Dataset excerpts
■ ■ ■ ■ ■
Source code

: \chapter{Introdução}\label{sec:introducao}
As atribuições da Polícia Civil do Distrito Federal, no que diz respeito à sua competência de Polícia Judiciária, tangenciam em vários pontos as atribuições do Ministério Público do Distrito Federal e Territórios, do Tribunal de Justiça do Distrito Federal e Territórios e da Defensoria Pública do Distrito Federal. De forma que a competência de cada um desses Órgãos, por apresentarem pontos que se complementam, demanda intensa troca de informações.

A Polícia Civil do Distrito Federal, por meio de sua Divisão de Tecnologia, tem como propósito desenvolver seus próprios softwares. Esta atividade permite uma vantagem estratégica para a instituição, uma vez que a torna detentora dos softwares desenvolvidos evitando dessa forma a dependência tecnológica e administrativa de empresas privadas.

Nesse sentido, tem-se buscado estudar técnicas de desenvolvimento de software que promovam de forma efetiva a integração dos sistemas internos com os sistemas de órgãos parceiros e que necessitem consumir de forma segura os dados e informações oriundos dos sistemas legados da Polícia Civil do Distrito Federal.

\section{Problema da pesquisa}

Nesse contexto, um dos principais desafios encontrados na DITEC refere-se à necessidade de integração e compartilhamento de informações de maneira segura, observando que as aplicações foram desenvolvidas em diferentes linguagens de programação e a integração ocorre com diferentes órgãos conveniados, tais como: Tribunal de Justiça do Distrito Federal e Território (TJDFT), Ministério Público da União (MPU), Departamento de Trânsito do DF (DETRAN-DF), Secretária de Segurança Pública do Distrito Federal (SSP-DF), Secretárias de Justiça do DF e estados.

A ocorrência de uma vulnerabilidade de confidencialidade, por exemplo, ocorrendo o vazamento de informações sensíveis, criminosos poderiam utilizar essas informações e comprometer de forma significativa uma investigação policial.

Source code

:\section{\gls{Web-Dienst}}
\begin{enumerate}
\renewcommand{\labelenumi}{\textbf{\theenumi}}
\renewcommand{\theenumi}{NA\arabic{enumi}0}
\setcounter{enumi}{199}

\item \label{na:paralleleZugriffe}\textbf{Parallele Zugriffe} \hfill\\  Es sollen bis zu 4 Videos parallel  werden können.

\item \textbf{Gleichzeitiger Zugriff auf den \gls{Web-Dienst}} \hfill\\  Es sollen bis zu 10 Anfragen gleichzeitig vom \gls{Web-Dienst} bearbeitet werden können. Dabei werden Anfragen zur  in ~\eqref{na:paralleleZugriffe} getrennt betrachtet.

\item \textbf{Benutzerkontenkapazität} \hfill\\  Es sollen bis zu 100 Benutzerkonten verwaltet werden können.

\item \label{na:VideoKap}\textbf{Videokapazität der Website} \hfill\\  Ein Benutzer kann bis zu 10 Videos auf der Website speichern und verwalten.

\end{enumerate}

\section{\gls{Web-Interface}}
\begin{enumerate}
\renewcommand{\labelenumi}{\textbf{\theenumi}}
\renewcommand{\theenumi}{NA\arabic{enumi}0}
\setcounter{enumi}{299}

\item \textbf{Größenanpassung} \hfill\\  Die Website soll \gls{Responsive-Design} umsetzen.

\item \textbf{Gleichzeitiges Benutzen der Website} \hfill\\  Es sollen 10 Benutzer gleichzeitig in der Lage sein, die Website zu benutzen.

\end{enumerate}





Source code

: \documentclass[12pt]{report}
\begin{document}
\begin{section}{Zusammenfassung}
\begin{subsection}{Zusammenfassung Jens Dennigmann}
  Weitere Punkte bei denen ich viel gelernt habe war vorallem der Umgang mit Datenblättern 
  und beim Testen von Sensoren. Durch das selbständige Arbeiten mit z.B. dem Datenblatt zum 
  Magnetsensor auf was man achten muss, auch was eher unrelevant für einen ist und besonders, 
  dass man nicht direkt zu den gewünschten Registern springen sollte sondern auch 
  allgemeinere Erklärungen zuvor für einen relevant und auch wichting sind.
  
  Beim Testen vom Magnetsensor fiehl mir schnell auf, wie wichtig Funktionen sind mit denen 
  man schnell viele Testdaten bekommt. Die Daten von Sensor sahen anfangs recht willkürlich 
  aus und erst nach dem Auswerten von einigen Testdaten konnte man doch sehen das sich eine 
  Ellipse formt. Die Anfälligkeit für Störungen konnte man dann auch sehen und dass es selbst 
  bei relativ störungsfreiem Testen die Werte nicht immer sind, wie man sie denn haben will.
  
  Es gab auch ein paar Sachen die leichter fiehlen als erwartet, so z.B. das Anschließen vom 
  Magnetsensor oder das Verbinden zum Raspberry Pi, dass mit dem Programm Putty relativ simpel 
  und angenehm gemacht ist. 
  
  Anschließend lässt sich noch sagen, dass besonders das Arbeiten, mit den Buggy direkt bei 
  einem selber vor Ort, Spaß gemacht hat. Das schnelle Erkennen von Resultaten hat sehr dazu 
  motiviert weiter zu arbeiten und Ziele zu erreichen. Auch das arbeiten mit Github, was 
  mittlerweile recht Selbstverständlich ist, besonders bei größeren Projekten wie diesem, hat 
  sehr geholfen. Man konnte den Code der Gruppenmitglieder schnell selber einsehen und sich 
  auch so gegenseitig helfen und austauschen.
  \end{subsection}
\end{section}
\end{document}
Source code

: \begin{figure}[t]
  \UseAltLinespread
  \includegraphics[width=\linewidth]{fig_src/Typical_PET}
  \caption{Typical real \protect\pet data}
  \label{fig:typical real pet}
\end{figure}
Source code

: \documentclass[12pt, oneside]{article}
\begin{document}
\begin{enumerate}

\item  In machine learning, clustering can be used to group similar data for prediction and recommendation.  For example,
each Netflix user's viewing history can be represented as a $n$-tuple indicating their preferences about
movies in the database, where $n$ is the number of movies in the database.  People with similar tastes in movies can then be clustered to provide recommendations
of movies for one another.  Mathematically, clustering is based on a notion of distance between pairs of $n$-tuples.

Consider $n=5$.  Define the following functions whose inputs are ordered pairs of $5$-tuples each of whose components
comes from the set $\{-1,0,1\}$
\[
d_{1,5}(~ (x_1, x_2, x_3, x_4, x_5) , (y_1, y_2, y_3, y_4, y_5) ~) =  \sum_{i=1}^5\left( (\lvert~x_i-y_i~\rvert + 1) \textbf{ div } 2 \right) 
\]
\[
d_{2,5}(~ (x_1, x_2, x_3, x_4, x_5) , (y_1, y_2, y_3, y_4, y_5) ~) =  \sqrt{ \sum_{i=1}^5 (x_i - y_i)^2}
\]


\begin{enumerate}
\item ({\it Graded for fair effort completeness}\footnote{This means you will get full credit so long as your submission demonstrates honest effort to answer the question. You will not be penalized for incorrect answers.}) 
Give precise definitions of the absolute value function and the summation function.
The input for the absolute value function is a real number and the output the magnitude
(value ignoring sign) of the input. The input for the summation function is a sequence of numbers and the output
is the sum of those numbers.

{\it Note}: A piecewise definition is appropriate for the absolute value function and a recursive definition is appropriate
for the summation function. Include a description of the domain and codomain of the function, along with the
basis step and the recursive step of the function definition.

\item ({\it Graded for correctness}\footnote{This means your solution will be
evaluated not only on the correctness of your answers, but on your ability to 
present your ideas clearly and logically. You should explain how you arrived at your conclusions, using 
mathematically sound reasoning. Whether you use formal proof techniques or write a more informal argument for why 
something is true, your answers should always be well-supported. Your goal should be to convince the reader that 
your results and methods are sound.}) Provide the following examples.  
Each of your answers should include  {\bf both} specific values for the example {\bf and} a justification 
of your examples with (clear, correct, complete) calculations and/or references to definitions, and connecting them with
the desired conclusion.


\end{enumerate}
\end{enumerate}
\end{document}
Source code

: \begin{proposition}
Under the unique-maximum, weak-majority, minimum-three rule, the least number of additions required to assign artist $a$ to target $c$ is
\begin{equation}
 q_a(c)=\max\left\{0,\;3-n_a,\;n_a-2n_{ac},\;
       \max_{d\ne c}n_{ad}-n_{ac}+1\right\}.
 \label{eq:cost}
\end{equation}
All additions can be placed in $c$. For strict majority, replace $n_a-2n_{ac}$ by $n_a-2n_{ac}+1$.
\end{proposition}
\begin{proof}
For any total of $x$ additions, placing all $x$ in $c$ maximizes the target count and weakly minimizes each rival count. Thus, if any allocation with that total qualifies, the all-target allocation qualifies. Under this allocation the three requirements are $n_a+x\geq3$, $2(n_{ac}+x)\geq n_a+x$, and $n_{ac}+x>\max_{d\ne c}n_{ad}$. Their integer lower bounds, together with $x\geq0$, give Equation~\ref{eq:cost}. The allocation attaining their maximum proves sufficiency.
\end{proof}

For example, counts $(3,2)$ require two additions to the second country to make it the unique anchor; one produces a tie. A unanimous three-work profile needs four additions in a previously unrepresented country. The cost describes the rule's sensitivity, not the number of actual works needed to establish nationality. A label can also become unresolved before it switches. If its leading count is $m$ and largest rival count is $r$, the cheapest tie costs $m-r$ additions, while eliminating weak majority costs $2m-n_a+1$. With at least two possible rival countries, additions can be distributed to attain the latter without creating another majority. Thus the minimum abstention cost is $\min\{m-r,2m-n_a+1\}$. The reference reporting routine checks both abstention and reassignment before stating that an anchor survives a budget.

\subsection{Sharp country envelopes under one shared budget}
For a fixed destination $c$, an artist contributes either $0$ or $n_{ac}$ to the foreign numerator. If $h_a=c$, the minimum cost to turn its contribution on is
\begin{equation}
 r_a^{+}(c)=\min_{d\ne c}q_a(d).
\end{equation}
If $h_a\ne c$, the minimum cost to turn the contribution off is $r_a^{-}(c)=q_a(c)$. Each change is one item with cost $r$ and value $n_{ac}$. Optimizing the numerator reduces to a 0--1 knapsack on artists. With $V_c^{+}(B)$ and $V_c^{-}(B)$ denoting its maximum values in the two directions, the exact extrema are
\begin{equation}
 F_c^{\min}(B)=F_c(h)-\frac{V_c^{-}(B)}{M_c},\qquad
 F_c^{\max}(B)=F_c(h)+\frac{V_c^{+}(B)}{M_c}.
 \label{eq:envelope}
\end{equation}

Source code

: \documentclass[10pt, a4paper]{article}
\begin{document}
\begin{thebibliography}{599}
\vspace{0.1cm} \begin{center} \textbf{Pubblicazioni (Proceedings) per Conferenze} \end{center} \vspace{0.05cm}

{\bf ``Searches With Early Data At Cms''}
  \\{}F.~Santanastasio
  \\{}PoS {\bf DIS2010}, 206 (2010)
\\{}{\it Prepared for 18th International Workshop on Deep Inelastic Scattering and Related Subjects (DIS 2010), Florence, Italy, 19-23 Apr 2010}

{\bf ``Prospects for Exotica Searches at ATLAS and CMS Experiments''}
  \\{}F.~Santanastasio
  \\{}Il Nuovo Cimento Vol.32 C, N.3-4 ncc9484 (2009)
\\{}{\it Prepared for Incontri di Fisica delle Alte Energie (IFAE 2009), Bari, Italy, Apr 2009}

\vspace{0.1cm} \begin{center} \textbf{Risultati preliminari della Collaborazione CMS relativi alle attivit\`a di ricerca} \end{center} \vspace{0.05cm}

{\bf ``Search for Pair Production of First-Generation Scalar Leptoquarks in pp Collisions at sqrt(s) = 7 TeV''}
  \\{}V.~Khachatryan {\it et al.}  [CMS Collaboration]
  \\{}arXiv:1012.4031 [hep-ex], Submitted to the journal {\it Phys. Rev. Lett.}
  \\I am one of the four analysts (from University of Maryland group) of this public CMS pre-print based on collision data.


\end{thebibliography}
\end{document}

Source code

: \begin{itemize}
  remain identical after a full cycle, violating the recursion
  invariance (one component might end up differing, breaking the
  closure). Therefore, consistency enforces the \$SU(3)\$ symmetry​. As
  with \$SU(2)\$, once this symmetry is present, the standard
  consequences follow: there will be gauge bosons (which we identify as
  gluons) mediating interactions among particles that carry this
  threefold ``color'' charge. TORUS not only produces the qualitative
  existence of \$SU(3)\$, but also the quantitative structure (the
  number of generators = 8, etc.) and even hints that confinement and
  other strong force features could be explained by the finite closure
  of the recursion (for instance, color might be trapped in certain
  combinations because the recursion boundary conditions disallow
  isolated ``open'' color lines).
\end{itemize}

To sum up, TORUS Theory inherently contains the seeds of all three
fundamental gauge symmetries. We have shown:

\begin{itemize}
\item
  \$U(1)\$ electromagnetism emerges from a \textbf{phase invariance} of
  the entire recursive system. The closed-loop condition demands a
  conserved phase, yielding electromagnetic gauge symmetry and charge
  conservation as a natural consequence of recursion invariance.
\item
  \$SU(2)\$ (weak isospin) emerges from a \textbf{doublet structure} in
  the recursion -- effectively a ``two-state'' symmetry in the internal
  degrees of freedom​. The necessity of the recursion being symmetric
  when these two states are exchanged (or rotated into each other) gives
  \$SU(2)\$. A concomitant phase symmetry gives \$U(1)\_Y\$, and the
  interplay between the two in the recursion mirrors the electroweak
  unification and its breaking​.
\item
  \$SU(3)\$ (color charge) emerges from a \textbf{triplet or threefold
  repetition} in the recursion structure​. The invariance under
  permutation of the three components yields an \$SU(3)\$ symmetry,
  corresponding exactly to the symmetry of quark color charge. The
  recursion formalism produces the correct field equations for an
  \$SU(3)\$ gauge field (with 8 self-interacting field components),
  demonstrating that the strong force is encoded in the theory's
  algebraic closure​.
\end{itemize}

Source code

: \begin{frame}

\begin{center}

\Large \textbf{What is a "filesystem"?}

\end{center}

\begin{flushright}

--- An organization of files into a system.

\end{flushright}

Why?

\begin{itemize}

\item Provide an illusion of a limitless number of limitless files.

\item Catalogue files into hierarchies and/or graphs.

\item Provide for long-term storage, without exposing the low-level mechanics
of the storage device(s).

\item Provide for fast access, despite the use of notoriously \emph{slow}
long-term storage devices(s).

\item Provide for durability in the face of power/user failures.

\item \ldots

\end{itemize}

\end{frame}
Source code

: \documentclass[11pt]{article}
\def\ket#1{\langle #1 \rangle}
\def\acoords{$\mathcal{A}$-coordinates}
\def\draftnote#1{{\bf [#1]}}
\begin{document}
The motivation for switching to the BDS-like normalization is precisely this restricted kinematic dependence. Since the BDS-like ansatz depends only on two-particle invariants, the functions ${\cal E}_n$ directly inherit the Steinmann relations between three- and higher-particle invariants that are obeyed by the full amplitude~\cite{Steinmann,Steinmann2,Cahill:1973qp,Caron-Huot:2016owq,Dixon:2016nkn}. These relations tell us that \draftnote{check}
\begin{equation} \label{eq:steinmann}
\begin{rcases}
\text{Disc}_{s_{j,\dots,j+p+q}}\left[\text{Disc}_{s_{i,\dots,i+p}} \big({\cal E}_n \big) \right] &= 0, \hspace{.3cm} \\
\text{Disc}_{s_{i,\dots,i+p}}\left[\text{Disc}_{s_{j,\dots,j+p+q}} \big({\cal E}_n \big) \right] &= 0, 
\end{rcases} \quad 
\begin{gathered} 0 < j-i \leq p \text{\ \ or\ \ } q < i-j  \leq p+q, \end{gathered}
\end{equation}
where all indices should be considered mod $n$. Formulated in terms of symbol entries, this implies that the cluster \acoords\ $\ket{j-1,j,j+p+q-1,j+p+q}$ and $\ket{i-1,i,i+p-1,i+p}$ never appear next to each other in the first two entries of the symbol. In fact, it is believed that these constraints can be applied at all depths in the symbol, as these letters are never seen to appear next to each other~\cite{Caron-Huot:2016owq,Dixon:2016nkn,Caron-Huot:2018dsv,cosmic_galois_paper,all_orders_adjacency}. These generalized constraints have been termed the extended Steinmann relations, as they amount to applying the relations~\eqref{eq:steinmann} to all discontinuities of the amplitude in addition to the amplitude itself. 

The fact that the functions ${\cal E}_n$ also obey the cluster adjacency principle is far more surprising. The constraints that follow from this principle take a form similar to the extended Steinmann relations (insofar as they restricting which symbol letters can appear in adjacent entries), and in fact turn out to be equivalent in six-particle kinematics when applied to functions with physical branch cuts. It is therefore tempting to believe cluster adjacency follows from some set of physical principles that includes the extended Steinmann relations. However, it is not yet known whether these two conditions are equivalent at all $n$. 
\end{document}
■ ■ ■ ■ ■
• **TASK ITEM**: Give back every line from the beginning of the records through the line holding "Nesse contexto, um", exactly as it reads, and leave out the rest.

• **EXERCISE RESPONSE**:
Source code

: \chapter{Introdução}\label{sec:introducao}
As atribuições da Polícia Civil do Distrito Federal, no que diz respeito à sua competência de Polícia Judiciária, tangenciam em vários pontos as atribuições do Ministério Público do Distrito Federal e Territórios, do Tribunal de Justiça do Distrito Federal e Territórios e da Defensoria Pública do Distrito Federal. De forma que a competência de cada um desses Órgãos, por apresentarem pontos que se complementam, demanda intensa troca de informações.

A Polícia Civil do Distrito Federal, por meio de sua Divisão de Tecnologia, tem como propósito desenvolver seus próprios softwares. Esta atividade permite uma vantagem estratégica para a instituição, uma vez que a torna detentora dos softwares desenvolvidos evitando dessa forma a dependência tecnológica e administrativa de empresas privadas.

Nesse sentido, tem-se buscado estudar técnicas de desenvolvimento de software que promovam de forma efetiva a integração dos sistemas internos com os sistemas de órgãos parceiros e que necessitem consumir de forma segura os dados e informações oriundos dos sistemas legados da Polícia Civil do Distrito Federal.

\section{Problema da pesquisa}

Nesse contexto, um dos principais desafios encontrados na DITEC refere-se à necessidade de integração e compartilhamento de informações de maneira segura, observando que as aplicações foram desenvolvidas em diferentes linguagens de programação e a integração ocorre com diferentes órgãos conveniados, tais como: Tribunal de Justiça do Distrito Federal e Território (TJDFT), Ministério Público da União (MPU), Departamento de Trânsito do DF (DETRAN-DF), Secretária de Segurança Pública do Distrito Federal (SSP-DF), Secretárias de Justiça do DF e estados.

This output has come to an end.